10 to 11 April 2018
During a routine inspection
New Hall Hospital is operated by Ramsay Healthcare UK. The hospital has 33 beds which consist of single en-suite rooms, along with two and four bedded bays. They also have eight pods (small single-occupancy rooms) used by patients having day case procedures. The service was due to open an ambulatory care unit for patients undergoing minor procedures. At the time of our inspection this was near completion and due to open within the next few months.
Facilities include four operating theatres including a dedicated spinal theatre, and outpatient and diagnostic facilities including a CT and MRI scanner. Chemotherapy services are provided to a small number of patients and they provide a physiotherapy service.
The hospital mainly provides surgical services, and outpatients and diagnostic imaging for adult patients. They do not treat children.
The hospital was inspected in August 2016 and they received a rating of good. We carried out a focused inspection of the surgical services on the 10 and 11 April 2018 in response to some concerns arising from intelligence received and the routine monitoring of services. We looked at only two key questions. Are services safe? Are they well led? We did not inspect outpatient and diagnostic services.
Where we have a legal duty to do so we rate services’ performance against each key question as outstanding, good, requires improvement or inadequate.
Throughout the inspection, we took account of what people told us and how the provider understood and complied with the Mental Capacity Act 2005.
Services we rate
We found the following areas of good practice:
- There was a strong, supportive and enthusiastic leadership team at the hospital which was focused on maintaining a safe facility, with good quality outcomes.
- The hospital was well-equipped and had the necessary facilities to provide a wide range of treatments in a way that met the varying needs of patients. Facilities were specifically designed to manage in-patient, day case and minor procedures safely and efficiently.
- There were opportunities for training and career development within the organisation and staff were given encouragement to learn.
- The hospital had effective systems and controls to minimise the risk of infections. The working environment was visibly clean. We saw good microbial stewardship and regular audits ensured infection control standards were maintained.
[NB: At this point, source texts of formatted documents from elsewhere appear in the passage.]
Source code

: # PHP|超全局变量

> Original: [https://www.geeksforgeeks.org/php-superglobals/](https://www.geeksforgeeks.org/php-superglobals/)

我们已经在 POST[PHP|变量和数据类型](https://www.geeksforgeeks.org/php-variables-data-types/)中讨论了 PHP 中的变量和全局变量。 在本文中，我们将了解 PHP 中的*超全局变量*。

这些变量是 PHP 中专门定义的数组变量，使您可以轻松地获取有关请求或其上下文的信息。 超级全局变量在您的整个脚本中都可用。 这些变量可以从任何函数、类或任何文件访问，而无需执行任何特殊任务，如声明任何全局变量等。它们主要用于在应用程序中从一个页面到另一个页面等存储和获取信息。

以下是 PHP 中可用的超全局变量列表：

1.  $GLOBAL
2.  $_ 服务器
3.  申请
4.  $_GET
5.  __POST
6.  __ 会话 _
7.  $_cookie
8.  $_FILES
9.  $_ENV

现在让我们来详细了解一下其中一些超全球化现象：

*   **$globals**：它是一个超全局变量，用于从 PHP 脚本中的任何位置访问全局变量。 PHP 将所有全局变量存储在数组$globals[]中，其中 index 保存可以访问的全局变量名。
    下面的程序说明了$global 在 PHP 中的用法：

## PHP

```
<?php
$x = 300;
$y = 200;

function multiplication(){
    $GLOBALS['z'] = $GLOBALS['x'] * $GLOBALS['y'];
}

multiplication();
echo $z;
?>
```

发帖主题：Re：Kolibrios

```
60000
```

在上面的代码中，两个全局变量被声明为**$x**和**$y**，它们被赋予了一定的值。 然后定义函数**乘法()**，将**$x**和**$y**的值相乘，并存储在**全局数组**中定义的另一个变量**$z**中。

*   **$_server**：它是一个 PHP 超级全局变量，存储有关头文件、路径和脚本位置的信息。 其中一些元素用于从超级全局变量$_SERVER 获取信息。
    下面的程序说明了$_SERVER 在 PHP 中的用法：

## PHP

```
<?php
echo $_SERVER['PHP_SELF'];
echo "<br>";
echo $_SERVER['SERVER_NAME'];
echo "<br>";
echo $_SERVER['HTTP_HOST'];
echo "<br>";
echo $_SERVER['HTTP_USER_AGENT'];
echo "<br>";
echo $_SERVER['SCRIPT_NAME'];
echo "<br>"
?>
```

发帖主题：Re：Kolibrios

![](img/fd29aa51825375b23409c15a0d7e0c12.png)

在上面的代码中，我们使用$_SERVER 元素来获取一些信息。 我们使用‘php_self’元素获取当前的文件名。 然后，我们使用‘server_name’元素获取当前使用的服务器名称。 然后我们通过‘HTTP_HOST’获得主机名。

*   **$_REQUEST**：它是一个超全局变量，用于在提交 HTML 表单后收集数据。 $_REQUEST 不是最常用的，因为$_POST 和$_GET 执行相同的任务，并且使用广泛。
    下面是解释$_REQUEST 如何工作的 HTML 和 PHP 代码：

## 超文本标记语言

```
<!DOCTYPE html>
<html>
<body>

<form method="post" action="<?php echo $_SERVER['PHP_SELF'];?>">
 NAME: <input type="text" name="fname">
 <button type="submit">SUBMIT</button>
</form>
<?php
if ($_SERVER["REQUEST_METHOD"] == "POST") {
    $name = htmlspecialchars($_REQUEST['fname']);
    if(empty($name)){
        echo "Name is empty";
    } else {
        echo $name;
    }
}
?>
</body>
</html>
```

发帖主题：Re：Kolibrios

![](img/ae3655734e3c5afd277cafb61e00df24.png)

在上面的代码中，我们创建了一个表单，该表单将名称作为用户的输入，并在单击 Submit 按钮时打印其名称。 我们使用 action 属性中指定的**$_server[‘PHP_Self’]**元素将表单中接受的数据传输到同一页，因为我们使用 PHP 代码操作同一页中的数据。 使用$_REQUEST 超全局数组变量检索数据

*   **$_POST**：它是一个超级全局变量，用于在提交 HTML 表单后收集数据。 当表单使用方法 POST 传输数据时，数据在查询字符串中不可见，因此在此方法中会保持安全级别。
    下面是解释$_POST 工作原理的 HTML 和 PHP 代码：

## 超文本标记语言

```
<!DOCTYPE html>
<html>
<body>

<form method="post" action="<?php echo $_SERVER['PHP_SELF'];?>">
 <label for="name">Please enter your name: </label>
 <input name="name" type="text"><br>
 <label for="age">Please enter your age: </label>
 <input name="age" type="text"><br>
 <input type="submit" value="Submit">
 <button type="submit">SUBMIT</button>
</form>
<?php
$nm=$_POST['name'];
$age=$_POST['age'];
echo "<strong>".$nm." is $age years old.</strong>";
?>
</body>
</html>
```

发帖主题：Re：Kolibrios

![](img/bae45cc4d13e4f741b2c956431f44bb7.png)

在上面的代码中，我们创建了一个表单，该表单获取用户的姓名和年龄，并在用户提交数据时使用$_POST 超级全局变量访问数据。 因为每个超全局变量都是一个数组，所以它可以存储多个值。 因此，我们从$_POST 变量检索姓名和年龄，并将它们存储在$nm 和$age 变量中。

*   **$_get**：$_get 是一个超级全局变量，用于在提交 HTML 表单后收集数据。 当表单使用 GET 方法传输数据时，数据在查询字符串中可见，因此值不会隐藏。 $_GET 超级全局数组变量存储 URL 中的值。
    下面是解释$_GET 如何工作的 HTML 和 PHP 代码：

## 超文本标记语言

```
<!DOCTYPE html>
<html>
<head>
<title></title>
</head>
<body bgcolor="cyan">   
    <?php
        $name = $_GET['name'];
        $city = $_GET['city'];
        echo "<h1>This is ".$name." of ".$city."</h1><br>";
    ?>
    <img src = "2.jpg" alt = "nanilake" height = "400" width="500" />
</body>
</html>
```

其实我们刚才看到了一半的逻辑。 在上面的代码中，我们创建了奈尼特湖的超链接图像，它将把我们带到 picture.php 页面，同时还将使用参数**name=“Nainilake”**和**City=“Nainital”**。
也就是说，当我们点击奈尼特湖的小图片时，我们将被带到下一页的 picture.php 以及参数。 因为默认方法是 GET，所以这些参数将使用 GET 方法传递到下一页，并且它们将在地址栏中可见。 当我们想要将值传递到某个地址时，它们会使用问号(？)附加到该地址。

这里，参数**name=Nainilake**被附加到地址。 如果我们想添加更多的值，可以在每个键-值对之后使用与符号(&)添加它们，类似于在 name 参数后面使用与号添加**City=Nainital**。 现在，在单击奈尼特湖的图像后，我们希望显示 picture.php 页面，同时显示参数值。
- Medicines were managed safely and securely and audited regularly to ensure policies and procedures were being followed. Information about medicine was provided to patients on discharge to ensure they used the medicine effectively and understood any side effects.
- Pathways were used effectively to ensure patients at risk were managed appropriately and safely. Medical attention was available when it was needed. Protocols for managing unexpected complications or emergencies were available and arrangements were made to transfer patients if necessary.
- Incidents were investigated and there was a strong learning culture which ensured the hospital learned from adverse events and made improvements to ensure they did not happen again.
- There was a clear vision and strategy for the hospital which was ambitious, linked to the needs of the local population and focused on quality and sustainability.
- The hospital had a respectful and enthusiastic working environment and staff in all roles had a compassionate and patient-focused approach to their work. There were healthy positive relationships between staff and managers where ideas were encouraged and people were not afraid to challenge.
- Governance arrangements at the hospital were effective and risks were well-managed. There was a committee structure which provided good oversight. Committees linked up to provide a strong framework where finances, clinical performance and quality outcomes could be monitored and improved.
- The hospital collaborated with a wide network of stakeholders, including local trusts, commissioners, clinical networks and the local authority. This ensured their practices were up to date and in line with contractual requirements and best practice.
We found the following areas of practice that require improvement:
- Some staff were not up to date with their mandatory training, in particular safeguarding level 2, data protection and emergency management of patients.
- Intra-operative temperature monitoring for patients undergoing surgery was not in line with national best practice guidance.
- Carpets were used in the patient rooms which made it difficult to keep floors clean.
- Staff morale in radiology was lower than rest of the staff group and some staff said they felt overwhelmed with work due to staff shortages.
- Some staff wore long-sleeved jackets in clinical areas which presented a risk of cross contamination.
- We were not assured that risks relating to areas overseen centrally by the provider’s corporate group were being actively managed.
- There was a lack of storage space which meant the working environment was cluttered in theatres and in the administrative areas.
- Tourniquets used in upper-arm surgery were not used in accordance with manufacturer’s guidance. This presented a risk of tourniquet-related complications.
- The dispensing of medicines when the pharmacy was closed was not in line with the organisational medicines policy and we were not assured that practices around take-home medicines were compliant with best practice.
Following this inspection, we told the provider that it should make some improvements, even though a regulation had not been breached, to help the service improve. Details are at the end of the report.